Any debate on this issue centers on what is a reasonable method for
enforcing a reasonable standard.
Routine and random drug-testing of school athletes is accepted by
many people as a rational way to monitor drug use and address
problems before they become an epidemic. In approving its own
drug-testing policy for athletes last year, the Dublin Board of
Education recognized drug use as a general problem in schools.
But drug-testing, especially when ordered by a government body, does
raise an invasion-of-privacy issue. When government is involved, the
question becomes whether drug-testing violates the Fourth Amendment's
guarantee against unreasonable search and seizure.

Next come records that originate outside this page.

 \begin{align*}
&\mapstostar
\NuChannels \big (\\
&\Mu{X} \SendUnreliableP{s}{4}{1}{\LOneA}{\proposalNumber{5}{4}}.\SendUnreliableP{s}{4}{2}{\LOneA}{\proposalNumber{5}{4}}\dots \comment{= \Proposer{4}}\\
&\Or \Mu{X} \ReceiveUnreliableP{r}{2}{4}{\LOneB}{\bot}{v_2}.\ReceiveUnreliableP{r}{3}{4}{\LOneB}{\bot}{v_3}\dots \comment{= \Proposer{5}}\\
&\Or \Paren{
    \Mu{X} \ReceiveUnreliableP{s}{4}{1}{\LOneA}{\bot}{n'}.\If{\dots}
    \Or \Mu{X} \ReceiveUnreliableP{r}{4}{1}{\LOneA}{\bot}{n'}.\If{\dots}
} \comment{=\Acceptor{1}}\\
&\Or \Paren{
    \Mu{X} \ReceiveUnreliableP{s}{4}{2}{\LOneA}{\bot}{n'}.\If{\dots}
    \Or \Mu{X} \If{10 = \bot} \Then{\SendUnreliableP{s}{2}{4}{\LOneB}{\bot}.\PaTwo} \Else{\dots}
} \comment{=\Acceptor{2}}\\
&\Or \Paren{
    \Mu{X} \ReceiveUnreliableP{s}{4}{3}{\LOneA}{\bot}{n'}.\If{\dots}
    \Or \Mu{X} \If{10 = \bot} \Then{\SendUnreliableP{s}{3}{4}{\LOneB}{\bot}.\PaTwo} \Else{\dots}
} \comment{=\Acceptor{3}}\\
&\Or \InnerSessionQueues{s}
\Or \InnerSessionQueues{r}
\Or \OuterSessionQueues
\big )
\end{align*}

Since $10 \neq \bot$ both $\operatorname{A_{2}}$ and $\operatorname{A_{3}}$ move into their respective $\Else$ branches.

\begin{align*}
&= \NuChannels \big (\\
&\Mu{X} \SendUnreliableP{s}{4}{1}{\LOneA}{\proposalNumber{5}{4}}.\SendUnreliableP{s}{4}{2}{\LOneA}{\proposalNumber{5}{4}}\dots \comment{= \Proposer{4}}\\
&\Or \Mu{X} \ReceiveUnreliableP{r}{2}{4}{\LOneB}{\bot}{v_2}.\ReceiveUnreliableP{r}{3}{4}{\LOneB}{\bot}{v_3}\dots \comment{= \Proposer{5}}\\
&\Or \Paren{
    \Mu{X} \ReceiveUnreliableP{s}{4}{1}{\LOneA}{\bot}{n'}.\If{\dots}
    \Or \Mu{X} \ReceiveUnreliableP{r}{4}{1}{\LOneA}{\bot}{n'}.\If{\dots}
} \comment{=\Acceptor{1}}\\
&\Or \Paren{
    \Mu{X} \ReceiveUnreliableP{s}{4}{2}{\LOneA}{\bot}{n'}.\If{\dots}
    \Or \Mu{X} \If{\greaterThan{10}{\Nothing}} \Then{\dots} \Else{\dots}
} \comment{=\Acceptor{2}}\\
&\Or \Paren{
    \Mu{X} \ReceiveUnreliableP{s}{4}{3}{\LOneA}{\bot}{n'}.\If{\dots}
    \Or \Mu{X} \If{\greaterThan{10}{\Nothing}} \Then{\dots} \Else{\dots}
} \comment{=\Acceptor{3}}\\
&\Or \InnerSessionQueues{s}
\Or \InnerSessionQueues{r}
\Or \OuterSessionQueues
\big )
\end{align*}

Dublin's policy is being challenged by the American Civil Liberties
Union. The ACLU has filed suit in federal court seeking to have the
policy declared unconstitutional under the Fourth Amendment.
The ACLU argues that Dublin's policy falls short of the U.S. Supreme
Court's standard that the validity of a "random, suspicionless
drug-testing policy'' in schools hinges on whether the policy was
enacted in response to a "demonstrated problem.''
What makes a demonstrated problem is also open to debate.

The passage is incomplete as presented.